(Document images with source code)
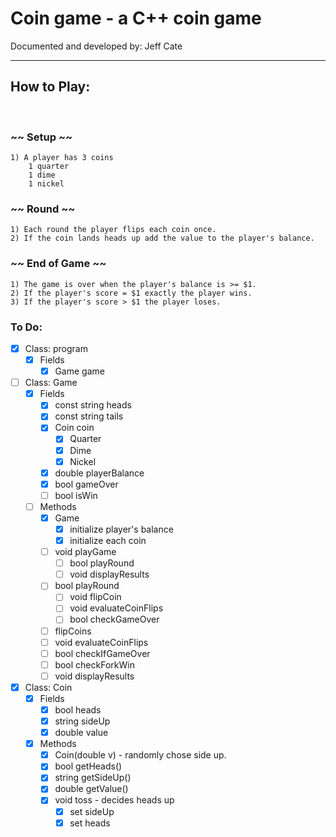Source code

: # Coin game - a C++ coin game

Documented and developed by: Jeff Cate

<hr />

## How to Play:   

<br />

### ~~ Setup ~~

    1) A player has 3 coins
        1 quarter
        1 dime 
        1 nickel

### ~~ Round ~~

    1) Each round the player flips each coin once.
    2) If the coin lands heads up add the value to the player's balance.

### ~~ End of Game ~~

    1) The game is over when the player's balance is >= $1. 
    2) If the player's score = $1 exactly the player wins.
    3) If the player's score > $1 the player loses.


### To Do:

* [x] Class: program
    * [x] Fields
        * [x] Game game

* [ ] Class: Game
    * [x] Fields
        * [x] const string heads
        * [x] const string tails
        * [x] Coin coin
            * [x] Quarter
            * [x] Dime
            * [x] Nickel
        * [x] double playerBalance
        * [x] bool gameOver
        * [ ] bool isWin
    * [ ] Methods
        * [x] Game
            * [x] initialize player's balance
            * [x] initialize each coin
        * [ ] void playGame
            * [ ] bool playRound 
            * [ ] void displayResults
        * [ ] bool playRound
            * [ ] void flipCoin
            * [ ] void evaluateCoinFlips
            * [ ] bool checkGameOver
        * [ ] flipCoins
        * [ ] void evaluateCoinFlips
        * [ ] bool checkIfGameOver
        * [ ] bool checkForkWin
        * [ ] void displayResults

* [x] Class: Coin
    * [x] Fields
        * [x] bool heads
        * [x] string sideUp
        * [x] double value
    * [x] Methods
        * [x] Coin(double v) - randomly chose side up.
        * [x] bool getHeads()
        * [x] string getSideUp()
        * [x] double getValue()
        * [x] void toss - decides heads up
            * [x] set sideUp
            * [x] set heads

*TASK ITEM:* Determine how many lines of the records hold the word "score", giving only that number.

*RESPONSE TO THIS EXERCISE:* 2